> **EXERCISE INPUTS**
******************************
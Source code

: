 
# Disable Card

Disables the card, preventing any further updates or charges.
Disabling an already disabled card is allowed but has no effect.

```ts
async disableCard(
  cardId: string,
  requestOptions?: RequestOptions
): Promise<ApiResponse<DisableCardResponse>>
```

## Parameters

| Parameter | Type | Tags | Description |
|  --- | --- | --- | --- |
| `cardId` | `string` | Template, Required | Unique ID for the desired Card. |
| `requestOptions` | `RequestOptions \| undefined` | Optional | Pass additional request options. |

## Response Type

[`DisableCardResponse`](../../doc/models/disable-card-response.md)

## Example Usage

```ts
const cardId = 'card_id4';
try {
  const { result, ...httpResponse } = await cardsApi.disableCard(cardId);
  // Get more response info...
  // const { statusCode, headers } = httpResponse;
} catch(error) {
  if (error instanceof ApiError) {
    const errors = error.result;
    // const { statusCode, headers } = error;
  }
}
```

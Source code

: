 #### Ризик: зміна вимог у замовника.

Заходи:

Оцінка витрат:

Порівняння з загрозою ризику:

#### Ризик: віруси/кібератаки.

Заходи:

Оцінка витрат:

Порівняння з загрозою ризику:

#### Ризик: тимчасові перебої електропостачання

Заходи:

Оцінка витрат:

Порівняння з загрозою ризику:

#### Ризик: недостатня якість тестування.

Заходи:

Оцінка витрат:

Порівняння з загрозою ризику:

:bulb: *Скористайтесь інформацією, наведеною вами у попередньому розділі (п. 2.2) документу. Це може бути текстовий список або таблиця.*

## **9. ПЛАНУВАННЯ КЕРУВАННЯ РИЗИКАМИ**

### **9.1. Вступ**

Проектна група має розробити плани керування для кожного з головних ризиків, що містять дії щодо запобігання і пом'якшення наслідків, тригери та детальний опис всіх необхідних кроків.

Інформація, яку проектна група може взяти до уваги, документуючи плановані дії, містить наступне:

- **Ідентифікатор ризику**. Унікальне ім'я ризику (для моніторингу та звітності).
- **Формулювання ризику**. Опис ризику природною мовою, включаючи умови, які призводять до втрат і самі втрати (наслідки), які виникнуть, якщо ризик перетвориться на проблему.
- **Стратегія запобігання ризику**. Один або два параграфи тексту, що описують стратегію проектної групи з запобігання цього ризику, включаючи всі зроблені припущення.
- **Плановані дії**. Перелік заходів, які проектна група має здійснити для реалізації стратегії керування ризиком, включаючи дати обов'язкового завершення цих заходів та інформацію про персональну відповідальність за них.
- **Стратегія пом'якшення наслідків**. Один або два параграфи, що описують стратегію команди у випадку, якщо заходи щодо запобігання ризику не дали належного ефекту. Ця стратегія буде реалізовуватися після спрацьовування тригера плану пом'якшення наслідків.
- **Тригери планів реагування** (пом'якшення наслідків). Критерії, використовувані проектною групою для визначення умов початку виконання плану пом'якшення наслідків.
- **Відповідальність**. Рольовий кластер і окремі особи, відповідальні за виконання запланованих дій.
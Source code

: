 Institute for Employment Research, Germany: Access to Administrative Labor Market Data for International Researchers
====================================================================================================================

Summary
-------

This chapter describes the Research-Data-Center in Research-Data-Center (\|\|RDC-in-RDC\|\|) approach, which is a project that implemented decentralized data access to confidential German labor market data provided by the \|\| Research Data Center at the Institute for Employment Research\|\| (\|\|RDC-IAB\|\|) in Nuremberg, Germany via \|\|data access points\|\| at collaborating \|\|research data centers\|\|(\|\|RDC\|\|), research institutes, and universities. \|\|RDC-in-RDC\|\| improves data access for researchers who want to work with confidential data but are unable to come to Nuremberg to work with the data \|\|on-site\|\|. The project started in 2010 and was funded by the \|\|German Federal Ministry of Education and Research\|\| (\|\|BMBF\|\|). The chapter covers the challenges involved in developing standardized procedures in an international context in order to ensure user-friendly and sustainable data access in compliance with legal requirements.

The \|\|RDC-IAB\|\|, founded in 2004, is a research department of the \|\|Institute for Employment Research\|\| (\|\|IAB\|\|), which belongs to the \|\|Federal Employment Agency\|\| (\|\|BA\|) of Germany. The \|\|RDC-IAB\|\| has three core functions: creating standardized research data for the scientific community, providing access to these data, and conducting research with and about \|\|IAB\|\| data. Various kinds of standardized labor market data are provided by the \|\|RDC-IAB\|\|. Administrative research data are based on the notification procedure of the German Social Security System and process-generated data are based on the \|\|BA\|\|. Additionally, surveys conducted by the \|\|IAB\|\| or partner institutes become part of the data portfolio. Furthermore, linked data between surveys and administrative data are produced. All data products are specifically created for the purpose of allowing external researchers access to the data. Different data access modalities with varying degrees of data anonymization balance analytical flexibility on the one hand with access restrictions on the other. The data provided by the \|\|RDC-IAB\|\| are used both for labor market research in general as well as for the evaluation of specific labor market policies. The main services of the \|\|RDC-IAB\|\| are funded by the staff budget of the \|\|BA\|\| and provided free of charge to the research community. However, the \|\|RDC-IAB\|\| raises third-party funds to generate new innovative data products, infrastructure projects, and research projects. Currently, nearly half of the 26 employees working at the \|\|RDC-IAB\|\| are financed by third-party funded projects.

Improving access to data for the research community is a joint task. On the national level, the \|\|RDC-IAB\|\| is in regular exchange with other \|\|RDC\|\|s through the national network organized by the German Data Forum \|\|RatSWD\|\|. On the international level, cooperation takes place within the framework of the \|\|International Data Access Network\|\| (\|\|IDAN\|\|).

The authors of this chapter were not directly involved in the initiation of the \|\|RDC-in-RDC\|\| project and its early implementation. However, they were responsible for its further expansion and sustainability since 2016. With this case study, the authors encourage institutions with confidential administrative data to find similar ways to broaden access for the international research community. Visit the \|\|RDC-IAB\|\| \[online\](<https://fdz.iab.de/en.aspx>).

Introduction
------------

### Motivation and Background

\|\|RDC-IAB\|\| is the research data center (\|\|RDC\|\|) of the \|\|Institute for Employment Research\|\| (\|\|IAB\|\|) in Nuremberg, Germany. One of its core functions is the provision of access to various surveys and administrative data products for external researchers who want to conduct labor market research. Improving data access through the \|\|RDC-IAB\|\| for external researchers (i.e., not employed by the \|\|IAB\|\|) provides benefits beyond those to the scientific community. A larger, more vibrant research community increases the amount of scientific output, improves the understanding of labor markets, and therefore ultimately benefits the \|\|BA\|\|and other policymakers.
******************************
> **WHAT THE EXERCISE ASKS**
Could you retype all of the entries, leaving every character unchanged?

> **YOUR SOLUTION**
Source code

: 
# Disable Card

Disables the card, preventing any further updates or charges.
Disabling an already disabled card is allowed but has no effect.

```ts
async disableCard(
  cardId: string,
  requestOptions?: RequestOptions
): Promise<ApiResponse<DisableCardResponse>>
```

## Parameters

| Parameter | Type | Tags | Description |
|  --- | --- | --- | --- |
| `cardId` | `string` | Template, Required | Unique ID for the desired Card. |
| `requestOptions` | `RequestOptions \| undefined` | Optional | Pass additional request options. |

## Response Type

[`DisableCardResponse`](../../doc/models/disable-card-response.md)

## Example Usage

```ts
const cardId = 'card_id4';
try {
  const { result, ...httpResponse } = await cardsApi.disableCard(cardId);
  // Get more response info...
  // const { statusCode, headers } = httpResponse;
} catch(error) {
  if (error instanceof ApiError) {
    const errors = error.result;
    // const { statusCode, headers } = error;
  }
}
```

Source code

: #### Ризик: зміна вимог у замовника.

Заходи:

Оцінка витрат:

Порівняння з загрозою ризику:

#### Ризик: віруси/кібератаки.

Заходи:

Оцінка витрат:

Порівняння з загрозою ризику:

#### Ризик: тимчасові перебої електропостачання

Заходи:

Оцінка витрат:

Порівняння з загрозою ризику:

#### Ризик: недостатня якість тестування.

Заходи:

Оцінка витрат:

Порівняння з загрозою ризику:

:bulb: *Скористайтесь інформацією, наведеною вами у попередньому розділі (п. 2.2) документу. Це може бути текстовий список або таблиця.*

## **9. ПЛАНУВАННЯ КЕРУВАННЯ РИЗИКАМИ**

### **9.1. Вступ**

Проектна група має розробити плани керування для кожного з головних ризиків, що містять дії щодо запобігання і пом'якшення наслідків, тригери та детальний опис всіх необхідних кроків.

Інформація, яку проектна група може взяти до уваги, документуючи плановані дії, містить наступне:

- **Ідентифікатор ризику**. Унікальне ім'я ризику (для моніторингу та звітності).
- **Формулювання ризику**. Опис ризику природною мовою, включаючи умови, які призводять до втрат і самі втрати (наслідки), які виникнуть, якщо ризик перетвориться на проблему.
- **Стратегія запобігання ризику**. Один або два параграфи тексту, що описують стратегію проектної групи з запобігання цього ризику, включаючи всі зроблені припущення.
- **Плановані дії**. Перелік заходів, які проектна група має здійснити для реалізації стратегії керування ризиком, включаючи дати обов'язкового завершення цих заходів та інформацію про персональну відповідальність за них.
- **Стратегія пом'якшення наслідків**. Один або два параграфи, що описують стратегію команди у випадку, якщо заходи щодо запобігання ризику не дали належного ефекту. Ця стратегія буде реалізовуватися після спрацьовування тригера плану пом'якшення наслідків.
- **Тригери планів реагування** (пом'якшення наслідків). Критерії, використовувані проектною групою для визначення умов початку виконання плану пом'якшення наслідків.
- **Відповідальність**. Рольовий кластер і окремі особи, відповідальні за виконання запланованих дій.
Source code

: Institute for Employment Research, Germany: Access to Administrative Labor Market Data for International Researchers
====================================================================================================================

Summary
-------

This chapter describes the Research-Data-Center in Research-Data-Center (\|\|RDC-in-RDC\|\|) approach, which is a project that implemented decentralized data access to confidential German labor market data provided by the \|\| Research Data Center at the Institute for Employment Research\|\| (\|\|RDC-IAB\|\|) in Nuremberg, Germany via \|\|data access points\|\| at collaborating \|\|research data centers\|\|(\|\|RDC\|\|), research institutes, and universities. \|\|RDC-in-RDC\|\| improves data access for researchers who want to work with confidential data but are unable to come to Nuremberg to work with the data \|\|on-site\|\|. The project started in 2010 and was funded by the \|\|German Federal Ministry of Education and Research\|\| (\|\|BMBF\|\|). The chapter covers the challenges involved in developing standardized procedures in an international context in order to ensure user-friendly and sustainable data access in compliance with legal requirements.

The \|\|RDC-IAB\|\|, founded in 2004, is a research department of the \|\|Institute for Employment Research\|\| (\|\|IAB\|\|), which belongs to the \|\|Federal Employment Agency\|\| (\|\|BA\|) of Germany. The \|\|RDC-IAB\|\| has three core functions: creating standardized research data for the scientific community, providing access to these data, and conducting research with and about \|\|IAB\|\| data. Various kinds of standardized labor market data are provided by the \|\|RDC-IAB\|\|. Administrative research data are based on the notification procedure of the German Social Security System and process-generated data are based on the \|\|BA\|\|. Additionally, surveys conducted by the \|\|IAB\|\| or partner institutes become part of the data portfolio. Furthermore, linked data between surveys and administrative data are produced. All data products are specifically created for the purpose of allowing external researchers access to the data. Different data access modalities with varying degrees of data anonymization balance analytical flexibility on the one hand with access restrictions on the other. The data provided by the \|\|RDC-IAB\|\| are used both for labor market research in general as well as for the evaluation of specific labor market policies. The main services of the \|\|RDC-IAB\|\| are funded by the staff budget of the \|\|BA\|\| and provided free of charge to the research community. However, the \|\|RDC-IAB\|\| raises third-party funds to generate new innovative data products, infrastructure projects, and research projects. Currently, nearly half of the 26 employees working at the \|\|RDC-IAB\|\| are financed by third-party funded projects.

Improving access to data for the research community is a joint task. On the national level, the \|\|RDC-IAB\|\| is in regular exchange with other \|\|RDC\|\|s through the national network organized by the German Data Forum \|\|RatSWD\|\|. On the international level, cooperation takes place within the framework of the \|\|International Data Access Network\|\| (\|\|IDAN\|\|).

The authors of this chapter were not directly involved in the initiation of the \|\|RDC-in-RDC\|\| project and its early implementation. However, they were responsible for its further expansion and sustainability since 2016. With this case study, the authors encourage institutions with confidential administrative data to find similar ways to broaden access for the international research community. Visit the \|\|RDC-IAB\|\| \[online\](<https://fdz.iab.de/en.aspx>).

Introduction
------------

### Motivation and Background

\|\|RDC-IAB\|\| is the research data center (\|\|RDC\|\|) of the \|\|Institute for Employment Research\|\| (\|\|IAB\|\|) in Nuremberg, Germany. One of its core functions is the provision of access to various surveys and administrative data products for external researchers who want to conduct labor market research. Improving data access through the \|\|RDC-IAB\|\| for external researchers (i.e., not employed by the \|\|IAB\|\|) provides benefits beyond those to the scientific community. A larger, more vibrant research community increases the amount of scientific output, improves the understanding of labor markets, and therefore ultimately benefits the \|\|BA\|\|and other policymakers.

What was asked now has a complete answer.